> [WHAT TO DO]: The lines needed are those below that contain the word "require"; copy each one.

BEGIN TASK DATA

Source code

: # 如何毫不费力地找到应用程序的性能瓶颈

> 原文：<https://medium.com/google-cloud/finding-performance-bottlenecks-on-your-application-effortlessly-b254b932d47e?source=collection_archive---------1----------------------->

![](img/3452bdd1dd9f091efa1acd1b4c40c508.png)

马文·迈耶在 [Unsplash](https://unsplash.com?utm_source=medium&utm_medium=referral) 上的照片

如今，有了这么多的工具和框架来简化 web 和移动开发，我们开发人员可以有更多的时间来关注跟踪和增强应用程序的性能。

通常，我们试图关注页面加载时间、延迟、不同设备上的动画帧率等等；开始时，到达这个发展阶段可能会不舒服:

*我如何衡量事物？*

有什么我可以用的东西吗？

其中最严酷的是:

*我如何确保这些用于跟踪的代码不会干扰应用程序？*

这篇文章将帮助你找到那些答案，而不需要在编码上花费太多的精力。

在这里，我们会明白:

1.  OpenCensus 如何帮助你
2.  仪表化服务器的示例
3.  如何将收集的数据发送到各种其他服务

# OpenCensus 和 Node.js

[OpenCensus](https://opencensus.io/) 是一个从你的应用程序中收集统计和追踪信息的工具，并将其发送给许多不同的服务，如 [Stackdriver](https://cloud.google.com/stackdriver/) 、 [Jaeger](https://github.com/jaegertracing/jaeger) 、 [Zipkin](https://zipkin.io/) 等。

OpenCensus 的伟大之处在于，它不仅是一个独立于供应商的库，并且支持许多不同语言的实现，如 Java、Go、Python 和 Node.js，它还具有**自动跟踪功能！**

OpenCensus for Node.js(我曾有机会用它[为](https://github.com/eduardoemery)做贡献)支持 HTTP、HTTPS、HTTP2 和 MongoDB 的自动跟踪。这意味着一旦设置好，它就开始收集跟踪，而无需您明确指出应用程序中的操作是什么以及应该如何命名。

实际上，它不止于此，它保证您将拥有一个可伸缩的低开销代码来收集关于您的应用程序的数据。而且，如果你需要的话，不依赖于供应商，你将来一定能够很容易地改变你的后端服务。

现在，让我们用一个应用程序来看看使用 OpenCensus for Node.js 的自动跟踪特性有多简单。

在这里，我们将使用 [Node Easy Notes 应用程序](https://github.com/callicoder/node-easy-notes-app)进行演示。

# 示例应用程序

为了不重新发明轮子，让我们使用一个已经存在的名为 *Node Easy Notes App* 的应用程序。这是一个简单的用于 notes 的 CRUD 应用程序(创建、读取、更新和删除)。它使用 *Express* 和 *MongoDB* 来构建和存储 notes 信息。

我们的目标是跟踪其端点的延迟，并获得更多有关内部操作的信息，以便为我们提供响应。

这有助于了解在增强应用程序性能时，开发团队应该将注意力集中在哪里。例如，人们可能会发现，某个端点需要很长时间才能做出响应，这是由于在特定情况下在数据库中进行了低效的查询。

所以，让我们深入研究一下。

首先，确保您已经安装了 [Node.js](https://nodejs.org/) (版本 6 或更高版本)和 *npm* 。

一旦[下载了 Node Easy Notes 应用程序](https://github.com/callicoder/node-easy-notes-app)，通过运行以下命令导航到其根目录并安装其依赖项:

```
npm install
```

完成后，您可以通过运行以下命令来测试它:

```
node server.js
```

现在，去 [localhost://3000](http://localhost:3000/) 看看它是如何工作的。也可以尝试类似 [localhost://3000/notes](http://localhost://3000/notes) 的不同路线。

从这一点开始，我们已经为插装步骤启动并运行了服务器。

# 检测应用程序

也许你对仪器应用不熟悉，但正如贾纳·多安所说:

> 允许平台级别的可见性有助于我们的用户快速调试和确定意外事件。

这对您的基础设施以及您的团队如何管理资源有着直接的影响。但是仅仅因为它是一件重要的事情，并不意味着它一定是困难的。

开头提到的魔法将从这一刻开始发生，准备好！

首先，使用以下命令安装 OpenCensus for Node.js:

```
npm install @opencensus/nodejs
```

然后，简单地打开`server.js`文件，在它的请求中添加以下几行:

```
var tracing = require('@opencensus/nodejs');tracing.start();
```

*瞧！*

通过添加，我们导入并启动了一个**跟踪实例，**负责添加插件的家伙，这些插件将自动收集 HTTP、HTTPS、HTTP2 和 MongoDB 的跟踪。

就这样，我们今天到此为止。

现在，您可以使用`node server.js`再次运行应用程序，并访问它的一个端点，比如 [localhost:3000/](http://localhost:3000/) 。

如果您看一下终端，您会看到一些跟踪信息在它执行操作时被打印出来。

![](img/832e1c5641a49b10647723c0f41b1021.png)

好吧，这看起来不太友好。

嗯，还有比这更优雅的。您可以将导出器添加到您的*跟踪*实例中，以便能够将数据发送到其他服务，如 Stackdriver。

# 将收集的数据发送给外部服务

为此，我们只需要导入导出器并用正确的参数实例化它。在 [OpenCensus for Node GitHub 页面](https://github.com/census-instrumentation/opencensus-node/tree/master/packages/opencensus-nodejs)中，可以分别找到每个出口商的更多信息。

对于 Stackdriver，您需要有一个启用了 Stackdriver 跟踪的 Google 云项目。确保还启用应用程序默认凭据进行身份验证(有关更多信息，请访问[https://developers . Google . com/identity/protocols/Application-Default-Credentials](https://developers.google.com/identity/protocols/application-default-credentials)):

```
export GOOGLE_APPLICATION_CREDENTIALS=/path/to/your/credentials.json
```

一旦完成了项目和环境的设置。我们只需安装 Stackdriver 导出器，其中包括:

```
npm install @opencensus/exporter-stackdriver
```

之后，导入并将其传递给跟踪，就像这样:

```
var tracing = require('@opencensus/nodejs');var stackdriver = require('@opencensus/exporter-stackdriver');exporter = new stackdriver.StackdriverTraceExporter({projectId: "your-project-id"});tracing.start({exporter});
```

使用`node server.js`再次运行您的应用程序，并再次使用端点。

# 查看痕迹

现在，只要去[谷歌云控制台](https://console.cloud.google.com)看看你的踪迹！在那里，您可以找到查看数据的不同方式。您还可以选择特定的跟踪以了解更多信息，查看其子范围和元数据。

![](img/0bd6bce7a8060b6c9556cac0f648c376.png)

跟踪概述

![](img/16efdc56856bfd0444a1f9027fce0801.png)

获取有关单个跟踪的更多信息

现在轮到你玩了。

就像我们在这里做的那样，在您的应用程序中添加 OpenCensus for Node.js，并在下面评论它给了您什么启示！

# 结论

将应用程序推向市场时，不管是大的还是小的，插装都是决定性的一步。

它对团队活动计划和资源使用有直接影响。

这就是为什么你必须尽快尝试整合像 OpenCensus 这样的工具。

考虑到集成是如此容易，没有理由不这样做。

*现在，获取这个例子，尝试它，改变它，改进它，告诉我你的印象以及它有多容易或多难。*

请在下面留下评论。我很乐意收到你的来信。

END TASK DATA

> [YOUR RESPONSE]:
var tracing = require('@opencensus/nodejs');tracing.start();
var tracing = require('@opencensus/nodejs');var stackdriver = require('@opencensus/exporter-stackdriver');exporter = new stackdriver.StackdriverTraceExporter({projectId: "your-project-id"});tracing.start({exporter});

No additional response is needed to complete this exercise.